O rapaz, preocupado com aquilo, quis desabafar e foi contar tudo ao rei; êste, porém, quis ver com seus próprios olhos se era verdade, e na noite seguinte desceu até a cozinha. Assim que viu a patinha botar a cabeça de fora para entrar em casa, tomou da espada e cortou-lhe o pescoço. No mesmo instante, ela tranformou-se na môça mais linda dêste mundo; tal qual o retrato que seu irmão fizera.
O rei ficou encantado e feliz; mandou logo que trouxessem as mais belas roupas para a linda jovem, que estava tôda molhada, e mndou que as vestisse.
Assim que ficou prnta, ela contou-lhe como fôra cruelmente ludibriada e atirada para dentro do rio. E, antes de mais nada, implorou ao rei que mandasse retirar o querido irmão da gruta das serpentes. Depois de atender ao pedido dela, o rei foi ao quarto onde se encontrava a velha feiticeira e perguntou-lhe:
-- Que castigo sugeres para uma pessoa que fêz uma coisa dessas?

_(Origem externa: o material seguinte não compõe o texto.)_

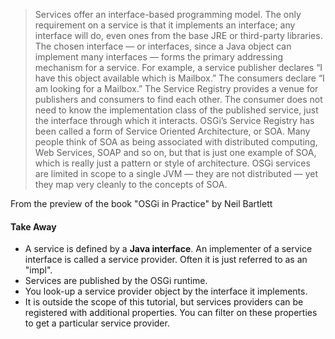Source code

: 
>Services offer an interface-based programming model. The only requirement on a service is that it implements an interface; any interface will do, even ones from the base JRE or third-party libraries. The chosen interface — or interfaces, since a Java object can implement many interfaces — forms the primary addressing mechanism for a service. For example, a service publisher declares “I have this object available which is Mailbox.” The consumers declare “I am looking for a Mailbox.” The Service Registry provides a venue for publishers and consumers to find each other. The consumer does not need to know the implementation class of the published service, just the interface through which it interacts. OSGi’s Service Registry has been called a form of Service Oriented Architecture, or SOA. Many people think of SOA as being associated with distributed computing, Web Services, SOAP and so on, but that is just one example of SOA, which is really just a pattern or style of architecture. OSGi services are limited in scope to a single JVM — they are not distributed — yet they map very cleanly to the concepts of SOA.

From the preview of the book "OSGi in Practice" by Neil Bartlett

#### Take Away
- A service is defined by a **Java interface**. An implementer of a service interface is called a service provider. Often it is just referred to as an "impl".
- Services are published by the OSGi runtime. 
- You look-up a service provider object by the interface it implements.
- It is outside the scope of this tutorial, but services providers can be registered with additional properties. You can filter on these properties to get a particular service provider.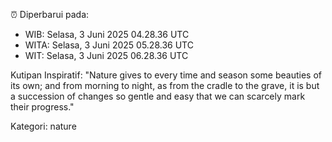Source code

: ⏰ Diperbarui pada:
- WIB: Selasa, 3 Juni 2025 04.28.36 UTC
- WITA: Selasa, 3 Juni 2025 05.28.36 UTC
- WIT: Selasa, 3 Juni 2025 06.28.36 UTC

Kutipan Inspiratif:
"Nature gives to every time and season some beauties of its own; and from morning to night, as from the cradle to the grave, it is but a succession of changes so gentle and easy that we can scarcely mark their progress."


Kategori: nature

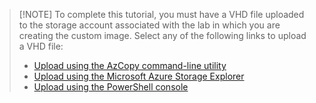 > [!NOTE] To complete this tutorial, you must have a VHD file uploaded to the storage account associated with the lab in which you are creating the custom image. Select any of the following links to upload a VHD file:
> 
> - [Upload using the AzCopy command-line utility](../articles/devtest-lab/devtest-lab-upload-vhd-using-azcopy.md)
> - [Upload using the Microsoft Azure Storage Explorer](../articles/devtest-lab/devtest-lab-upload-vhd-using-storage-explorer.md)
> - [Upload using the PowerShell console](../articles/devtest-lab/devtest-lab-upload-vhd-using-powershell.md)
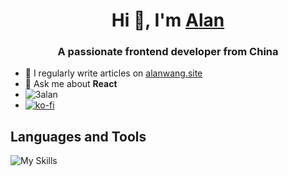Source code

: <!--
**3Alan/3Alan** is a ✨ _special_ ✨ repository because its `README.md` (this file) appears on your GitHub profile.

Here are some ideas to get you started:

- 🔭 I’m currently working on ...
- 🌱 I’m currently learning ...
- 👯 I’m looking to collaborate on ...
- 🤔 I’m looking for help with ...
- 💬 Ask me about ...
- 📫 How to reach me: ...
- 😄 Pronouns: ...
- ⚡ Fun fact: ...
-->
<h1 align="center">Hi 👋, I'm <a href="https://www.alanwang.site/">Alan</a></h1>
<h3 align="center">A passionate frontend developer from China</h3>

- 📝 I regularly write articles on [alanwang.site](https://www.alanwang.site)
- 💬 Ask me about **React**
- <img src="https://komarev.com/ghpvc/?username=3alan&label=Profile%20views&color=0e75b6&style=flat" alt="3alan" />
- [![ko-fi](https://ko-fi.com/img/githubbutton_sm.svg)](https://ko-fi.com/N4N1L5Y7V)

##  Languages and Tools
![My Skills](https://skillicons.dev/icons?i=vscode,js,ts,react,jest,nodejs,vue,docker)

E narrou tôda a história que acabara de ouvir. A velha estava tão deslumbrada com a sua posição, que nem lhe ocorreu tratar-se do seu próprio caso, e, com a maior naturalidade, respondeu:
-- Oh, essa pessoa merece que a dispam completamente e a coloquem dentro de um barril forrado de pontas de pregos, ao qual deve ser atrelado um cavalo que o arraste de uma ponta a outra da cidade.
E tal foi a sorte dela e da filha preta.
Em seguida, o rei desposou a linda môça do retrato. Recompensou o irmão com grandes honrarias e riquezas, vivendo, depois, todos muito felizes.